**WHAT YOU NEED TO DO:**
Below are records to be copied exactly; their pictures are to be omitted.

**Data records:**

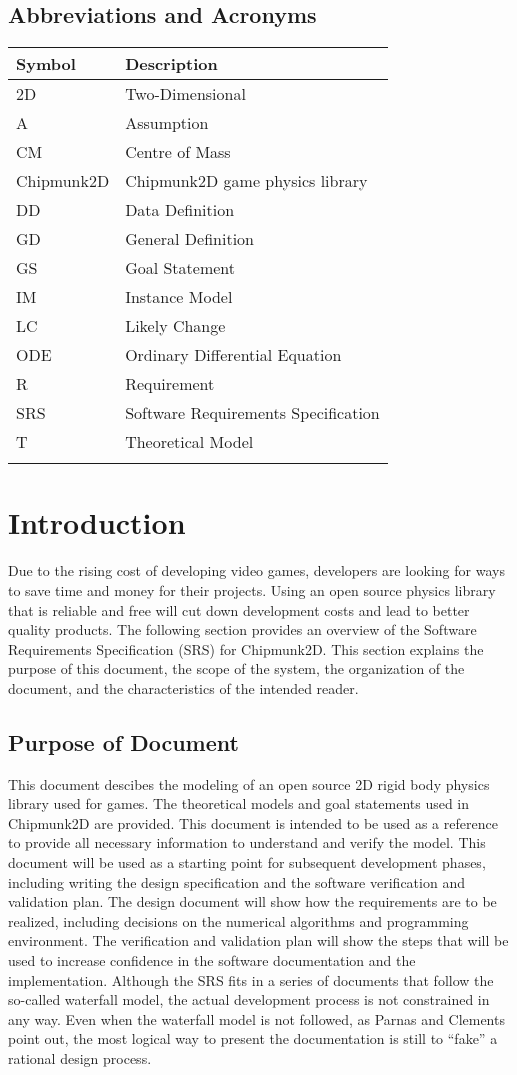 \documentclass[12pt]{article}
\begin{document}
\subsection{Abbreviations and Acronyms}
\label{Sec:TAbbAcc}
\begin{longtable*}{l l}
\toprule
Symbol & Description
\\
\midrule
2D & Two-Dimensional
\\
A & Assumption
\\
CM & Centre of Mass
\\
Chipmunk2D & Chipmunk2D game physics library
\\
DD & Data Definition
\\
GD & General Definition
\\
GS & Goal Statement
\\
IM & Instance Model
\\
LC & Likely Change
\\
ODE & Ordinary Differential Equation
\\
R & Requirement
\\
SRS & Software Requirements Specification
\\
T & Theoretical Model
\\
\bottomrule
\label{Table:TAbbAcc}
\end{longtable*}
\section{Introduction}
\label{Sec:Intro}
Due to the rising cost of developing video games, developers are looking for ways to save time and money for their projects. Using an open source physics library that is reliable and free will cut down development costs and lead to better quality products.
The following section provides an overview of the Software Requirements Specification (SRS) for Chipmunk2D. This section explains the purpose of this document, the scope of the system, the organization of the document, and the characteristics of the intended reader.
\subsection{Purpose of Document}
\label{Sec:DocPurpose}
This document descibes the modeling of an open source 2D rigid body physics library used for games. The theoretical models and goal statements used in Chipmunk2D are provided. This document is intended to be used as a reference to provide all necessary information to understand and verify the model.
This document will be used as a starting point for subsequent development phases, including writing the design specification and the software verification and validation plan. The design document will show how the requirements are to be realized, including decisions on the numerical algorithms and programming environment. The verification and validation plan will show the steps that will be used to increase confidence in the software documentation and the implementation. Although the SRS fits in a series of documents that follow the so-called waterfall model, the actual development process is not constrained in any way. Even when the waterfall model is not followed, as Parnas and Clements point out, the most logical way to present the documentation is still to ``fake'' a rational design process.
\end{document}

**YOUR RESPONSE:**
 \documentclass[12pt]{article}
\begin{document}
\subsection{Abbreviations and Acronyms}
\label{Sec:TAbbAcc}
\begin{longtable*}{l l}
\toprule
Symbol & Description
\\
\midrule
2D & Two-Dimensional
\\
A & Assumption
\\
CM & Centre of Mass
\\
Chipmunk2D & Chipmunk2D game physics library
\\
DD & Data Definition
\\
GD & General Definition
\\
GS & Goal Statement
\\
IM & Instance Model
\\
LC & Likely Change
\\
ODE & Ordinary Differential Equation
\\
R & Requirement
\\
SRS & Software Requirements Specification
\\
T & Theoretical Model
\\
\bottomrule
\label{Table:TAbbAcc}
\end{longtable*}
\section{Introduction}
\label{Sec:Intro}
Due to the rising cost of developing video games, developers are looking for ways to save time and money for their projects. Using an open source physics library that is reliable and free will cut down development costs and lead to better quality products.
The following section provides an overview of the Software Requirements Specification (SRS) for Chipmunk2D. This section explains the purpose of this document, the scope of the system, the organization of the document, and the characteristics of the intended reader.
\subsection{Purpose of Document}
\label{Sec:DocPurpose}
This document descibes the modeling of an open source 2D rigid body physics library used for games. The theoretical models and goal statements used in Chipmunk2D are provided. This document is intended to be used as a reference to provide all necessary information to understand and verify the model.
This document will be used as a starting point for subsequent development phases, including writing the design specification and the software verification and validation plan. The design document will show how the requirements are to be realized, including decisions on the numerical algorithms and programming environment. The verification and validation plan will show the steps that will be used to increase confidence in the software documentation and the implementation. Although the SRS fits in a series of documents that follow the so-called waterfall model, the actual development process is not constrained in any way. Even when the waterfall model is not followed, as Parnas and Clements point out, the most logical way to present the documentation is still to ``fake'' a rational design process.
\end{document}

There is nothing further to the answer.